[Under Two Flags by Ouida [Louise de la Ramee]]@TWC D-Link bookUnder Two Flags CHAPTER XII 15/34
Far and fast they rode, happily knowing the country well; now through the darkness of night, now through the glimmering daybreak.
Tall walls of fir-crowned rocks passed by their eyes, all fused and dim; gray piles of monastic buildings, with the dull chimes tolling the hour, flashed on their sight to be lost in a moment; corn-lands yellowing for the sickle, fields with the sheaves set-up, orchards ruddy with fruit, and black barn-roofs lost in leafy nests; villages lying among their hills like German toys caught in the hollow of a guarding hand; masses of forests stretching wide, somber and silent and dark as a tomb; the shine of water's silvery line where it flowed in a rocky channel--they passed them all in the soft gray of the waning night, in the white veil of the fragrant mists, in the stillness of sleep and of peace.

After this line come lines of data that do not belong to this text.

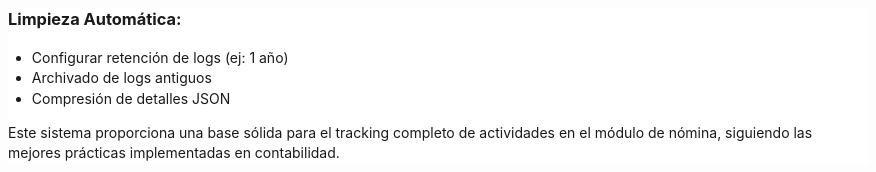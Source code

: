 ### **Limpieza Automática:**
- Configurar retención de logs (ej: 1 año)
- Archivado de logs antiguos
- Compresión de detalles JSON

Este sistema proporciona una base sólida para el tracking completo de actividades en el módulo de nómina, siguiendo las mejores prácticas implementadas en contabilidad.
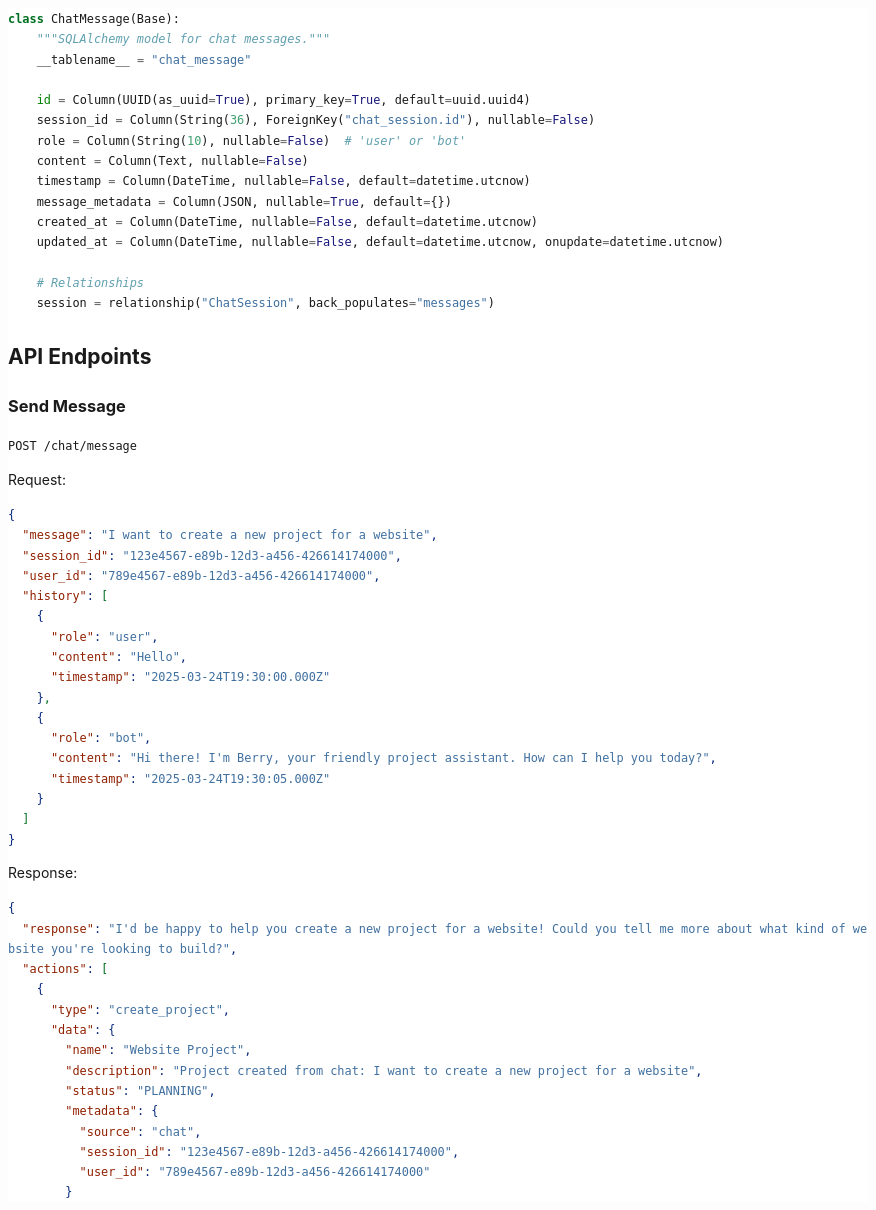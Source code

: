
 ```python
class ChatMessage(Base):
    """SQLAlchemy model for chat messages."""
    __tablename__ = "chat_message"
    
    id = Column(UUID(as_uuid=True), primary_key=True, default=uuid.uuid4)
    session_id = Column(String(36), ForeignKey("chat_session.id"), nullable=False)
    role = Column(String(10), nullable=False)  # 'user' or 'bot'
    content = Column(Text, nullable=False)
    timestamp = Column(DateTime, nullable=False, default=datetime.utcnow)
    message_metadata = Column(JSON, nullable=True, default={})
    created_at = Column(DateTime, nullable=False, default=datetime.utcnow)
    updated_at = Column(DateTime, nullable=False, default=datetime.utcnow, onupdate=datetime.utcnow)
    
    # Relationships
    session = relationship("ChatSession", back_populates="messages")
```

## API Endpoints

### Send Message

```
POST /chat/message
```

Request:
```json
{
  "message": "I want to create a new project for a website",
  "session_id": "123e4567-e89b-12d3-a456-426614174000",
  "user_id": "789e4567-e89b-12d3-a456-426614174000",
  "history": [
    {
      "role": "user",
      "content": "Hello",
      "timestamp": "2025-03-24T19:30:00.000Z"
    },
    {
      "role": "bot",
      "content": "Hi there! I'm Berry, your friendly project assistant. How can I help you today?",
      "timestamp": "2025-03-24T19:30:05.000Z"
    }
  ]
}
```

Response:
```json
{
  "response": "I'd be happy to help you create a new project for a website! Could you tell me more about what kind of website you're looking to build?",
  "actions": [
    {
      "type": "create_project",
      "data": {
        "name": "Website Project",
        "description": "Project created from chat: I want to create a new project for a website",
        "status": "PLANNING",
        "metadata": {
          "source": "chat",
          "session_id": "123e4567-e89b-12d3-a456-426614174000",
          "user_id": "789e4567-e89b-12d3-a456-426614174000"
        }
```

Passed them, racing for more than life, flying with the speed of the wind. "I failed him to-day through my foes and his," Forest King thought, as he laid his length out in his mighty stride.
"But I love him well; I will save him to-night." And save him the brave brute did.
The grass was so sweet and so short, he longed to stop for a mouthful; the brooks looked so clear, he longed to pause for a drink; renewed force and reviving youth filled his loyal veins with their fire; he could have thrown himself down on that mossy turf, and had a roll in its thyme and its lichens for sheer joy that his strength had come back.